Sular içinde yuvarlanmaktan 1 puana razı olmak zorunda kaldık. Ondan sonra
herşey bir anda değişiverdi zaten. Arka arkaya alınan 3 galibiyet Galatasaray’ı
10 sene sonra yeniden Devler Ligi’nde bir üst tura taşıdı.
Düne gelecek
olursak, özellikle ilk 45 dakika çok kötü bir oyun sergiledik. Yani adeta bir ‘’final’’
karşılaşması oynayan takımımızın bu kadar durgun ve temposuz oynaması aklımızın
alacağı türden bir şey değildi. Hadi lig maçlarında böyle oynamaya alıştık. Ancak
Şampiyonlar Ligi’nde ilk kez rastlıyorduk bu duruma. Hele hele 31.dakikada Melo’nun
inanılmaz hatası sonucu Braga’nın golü de gelince kendimizi bir kabusun içinde
buluverdik.

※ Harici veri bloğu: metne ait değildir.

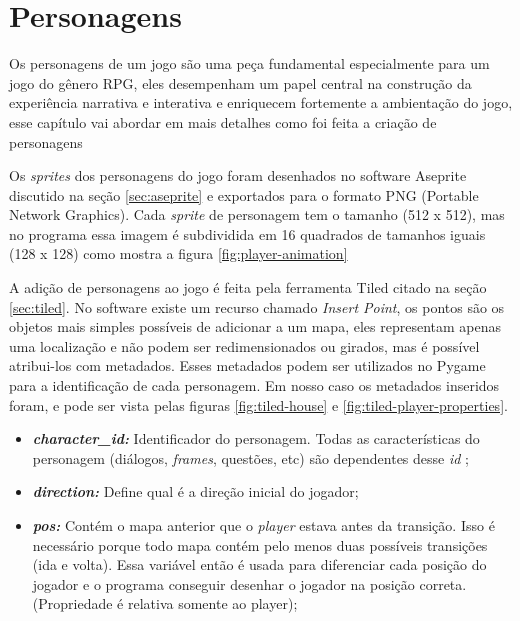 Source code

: \clearpage
\section{Personagens}
\label{sec:personagens}
Os personagens de um jogo são uma peça fundamental especialmente para um jogo do gênero RPG, eles desempenham um papel central na construção da experiência narrativa e interativa e enriquecem fortemente a ambientação do jogo, esse capítulo vai abordar em mais detalhes como foi feita a criação de personagens

Os \textit{sprites} dos personagens do jogo foram desenhados no software Aseprite discutido na seção \ref{sec:aseprite} e exportados para o formato PNG (Portable Network Graphics). Cada \textit{sprite} de personagem tem o tamanho (512 x 512), mas no programa essa imagem é subdividida em 16 quadrados de tamanhos iguais (128 x 128) como mostra a figura \ref{fig:player-animation}

A adição de personagens ao jogo é feita pela ferramenta Tiled citado na seção \ref{sec:tiled}. No software existe um recurso chamado \textit{Insert Point}, os pontos são os objetos mais simples possíveis de adicionar a um mapa, eles representam apenas uma localização e não podem ser redimensionados ou girados, mas é possível atribui-los com metadados. Esses metadados podem ser utilizados no Pygame para a identificação de cada personagem. Em nosso caso os metadados inseridos foram, e pode ser vista pelas figuras \ref{fig:tiled-house} e \ref{fig:tiled-player-properties}.
\begin{itemize}
    \item \textbf{\textit{character\_id: }} Identificador do personagem. Todas as características do personagem (diálogos, \textit{frames}, questões, etc) são dependentes desse \textit{id} ;
    \item \textbf{\textit{direction: }}Define qual é a direção inicial do jogador;
    \item \textbf{\textit{pos: }} Contém o mapa anterior que o \textit{player} estava antes da transição. Isso é necessário porque todo mapa contém pelo menos duas possíveis transições (ida e volta). Essa variável então é usada para diferenciar cada posição do jogador e o programa conseguir desenhar o jogador na posição correta. (Propriedade é relativa somente ao player);
\end{itemize}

Böyle bir futbolla skoru lehimize çevirmek imkansızdı çünkü.
İkinci yarıya
başlarken Elmander’i Aydınla, Hamit’i de Amrabatla değişti Fatih Hoca. Hamit’in
her maça ilk onbirde başlayıp 45 ya da 60’ta kenara gelmesinden bizlere gına
geldi artık. Bu durum ne kadar daha devam edecek doğrusu çok merak ediyorum!
Aydın ve Amrabat’ın
oyuna girişi takımımıza hareket getirdi. Ayrıca orta sahada 1 oyuncu daha fazla
oynamaya başlamamız, ilk devreye oranla daha üretken oynamamızı sağladı. Aynı
esnada İngiltere’den Cluj’un golü haberi de gelince, bu maçı kazanmaktan başka
çare kalmadığını fark etti futbolcularımız.
58’de 1-1’lik Cluj
maçındaki ortayı bir kez daha yaptı Amrabat. Burak Yılmaz’da aynı şekilde
yükseldi. Tek fark, bu sefer yakın değil uzak direğe vurdu kafayı. Nihayet
skorda eşitlik vardı.
Golün verdiği
moralle oyunun hakimiyetini ele almaya başlamıştık ki, Fatih Hoca buna mani
olmak istedi! Sezon başından beri 4-4-2’yle bir türlü %100 randıman veremeyen
takım, 4-3-3 görünümlü 4-5-1le daha işler bir hal almıştı sanki. Ancak Hoca tek
santraforla 20 dk oynamak yeter bize dercesine Umut Bulut’u soktu oyuna.
Umut’un oyuna
girmesi, orta sahanın tekrardan 1 kişi eksilmesi bu doğrultuda da orta alan
hakimiyetinin yeniden Braga’nın eline geçmesi demekti. Nitekim öyle de oldu.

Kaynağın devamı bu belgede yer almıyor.